TASK ITEM: For every line in the data below that contains "common", copy the line.

DATASET ENTRIES:
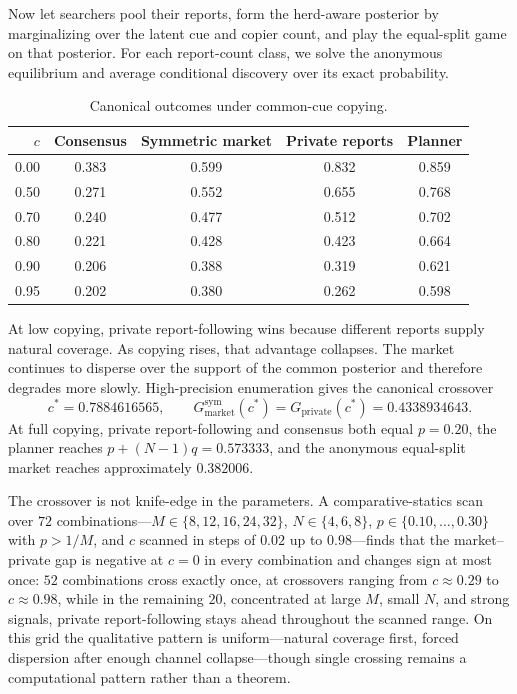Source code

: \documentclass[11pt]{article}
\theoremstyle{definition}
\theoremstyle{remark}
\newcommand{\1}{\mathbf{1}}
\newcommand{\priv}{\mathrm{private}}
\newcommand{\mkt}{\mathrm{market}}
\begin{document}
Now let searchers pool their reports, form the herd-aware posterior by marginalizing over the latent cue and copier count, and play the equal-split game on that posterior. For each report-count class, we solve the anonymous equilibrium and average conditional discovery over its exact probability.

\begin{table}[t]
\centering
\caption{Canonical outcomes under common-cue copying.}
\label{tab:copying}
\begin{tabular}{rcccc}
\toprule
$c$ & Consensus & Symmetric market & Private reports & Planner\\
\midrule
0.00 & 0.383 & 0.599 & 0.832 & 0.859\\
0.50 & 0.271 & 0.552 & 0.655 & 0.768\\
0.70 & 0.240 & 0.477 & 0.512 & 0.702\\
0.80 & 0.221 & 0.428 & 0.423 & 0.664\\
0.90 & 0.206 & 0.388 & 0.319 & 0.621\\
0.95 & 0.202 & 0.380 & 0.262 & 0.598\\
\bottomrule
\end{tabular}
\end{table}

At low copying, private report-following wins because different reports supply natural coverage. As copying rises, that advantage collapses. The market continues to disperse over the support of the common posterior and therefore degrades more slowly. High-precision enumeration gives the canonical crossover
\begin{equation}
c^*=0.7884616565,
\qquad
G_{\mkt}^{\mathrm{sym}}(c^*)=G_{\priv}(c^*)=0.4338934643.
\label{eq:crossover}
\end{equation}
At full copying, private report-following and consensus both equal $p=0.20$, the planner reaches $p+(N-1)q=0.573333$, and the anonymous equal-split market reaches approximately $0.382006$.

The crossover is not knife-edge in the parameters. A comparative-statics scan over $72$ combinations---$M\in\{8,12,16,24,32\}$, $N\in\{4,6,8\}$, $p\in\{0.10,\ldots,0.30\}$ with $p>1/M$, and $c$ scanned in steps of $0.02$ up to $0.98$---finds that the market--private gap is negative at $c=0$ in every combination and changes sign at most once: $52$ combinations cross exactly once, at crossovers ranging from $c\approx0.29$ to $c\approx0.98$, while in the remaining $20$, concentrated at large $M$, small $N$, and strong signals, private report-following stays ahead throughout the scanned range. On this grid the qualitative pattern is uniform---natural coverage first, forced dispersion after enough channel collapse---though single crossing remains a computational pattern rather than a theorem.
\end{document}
==
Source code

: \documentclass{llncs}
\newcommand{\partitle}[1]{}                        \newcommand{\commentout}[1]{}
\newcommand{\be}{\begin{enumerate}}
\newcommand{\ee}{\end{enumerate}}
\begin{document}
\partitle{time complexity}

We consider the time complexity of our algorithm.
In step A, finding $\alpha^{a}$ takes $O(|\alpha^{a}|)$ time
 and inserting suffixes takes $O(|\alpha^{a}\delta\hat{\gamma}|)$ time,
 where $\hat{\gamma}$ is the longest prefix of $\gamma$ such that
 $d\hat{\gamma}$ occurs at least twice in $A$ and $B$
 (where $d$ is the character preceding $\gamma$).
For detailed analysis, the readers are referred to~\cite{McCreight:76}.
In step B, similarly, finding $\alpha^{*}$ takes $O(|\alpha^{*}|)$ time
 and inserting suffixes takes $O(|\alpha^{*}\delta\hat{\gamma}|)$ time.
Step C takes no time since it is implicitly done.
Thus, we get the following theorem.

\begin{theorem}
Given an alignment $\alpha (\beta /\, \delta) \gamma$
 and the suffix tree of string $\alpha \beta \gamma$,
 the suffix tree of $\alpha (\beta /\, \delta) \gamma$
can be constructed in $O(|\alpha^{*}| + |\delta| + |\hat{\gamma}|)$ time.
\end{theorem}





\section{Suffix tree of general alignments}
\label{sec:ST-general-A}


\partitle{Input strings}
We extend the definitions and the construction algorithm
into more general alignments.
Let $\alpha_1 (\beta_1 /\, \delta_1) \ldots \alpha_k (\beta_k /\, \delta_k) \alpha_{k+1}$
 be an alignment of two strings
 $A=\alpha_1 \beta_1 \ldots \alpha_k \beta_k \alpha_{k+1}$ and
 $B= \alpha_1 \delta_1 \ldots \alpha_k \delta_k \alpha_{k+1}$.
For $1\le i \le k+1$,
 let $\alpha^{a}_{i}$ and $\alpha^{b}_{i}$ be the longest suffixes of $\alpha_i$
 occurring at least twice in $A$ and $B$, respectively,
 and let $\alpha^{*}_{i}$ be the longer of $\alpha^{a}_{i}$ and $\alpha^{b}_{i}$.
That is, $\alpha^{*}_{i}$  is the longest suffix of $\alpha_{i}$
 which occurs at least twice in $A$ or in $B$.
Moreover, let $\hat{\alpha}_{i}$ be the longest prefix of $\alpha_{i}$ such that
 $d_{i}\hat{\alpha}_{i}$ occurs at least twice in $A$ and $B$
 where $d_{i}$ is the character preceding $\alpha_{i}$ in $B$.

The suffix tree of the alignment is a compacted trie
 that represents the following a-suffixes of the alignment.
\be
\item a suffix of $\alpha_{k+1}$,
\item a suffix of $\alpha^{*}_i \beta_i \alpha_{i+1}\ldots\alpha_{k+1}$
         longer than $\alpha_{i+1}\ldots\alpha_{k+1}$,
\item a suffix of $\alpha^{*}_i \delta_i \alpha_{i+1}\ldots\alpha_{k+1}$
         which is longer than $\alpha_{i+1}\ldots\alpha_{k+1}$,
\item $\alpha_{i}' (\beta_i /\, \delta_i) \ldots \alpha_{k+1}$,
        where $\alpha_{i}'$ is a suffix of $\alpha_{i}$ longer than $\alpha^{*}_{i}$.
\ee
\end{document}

EXERCISE RESPONSE:
\caption{Canonical outcomes under common-cue copying.}
At low copying, private report-following wins because different reports supply natural coverage. As copying rises, that advantage collapses. The market continues to disperse over the support of the common posterior and therefore degrades more slowly. High-precision enumeration gives the canonical crossover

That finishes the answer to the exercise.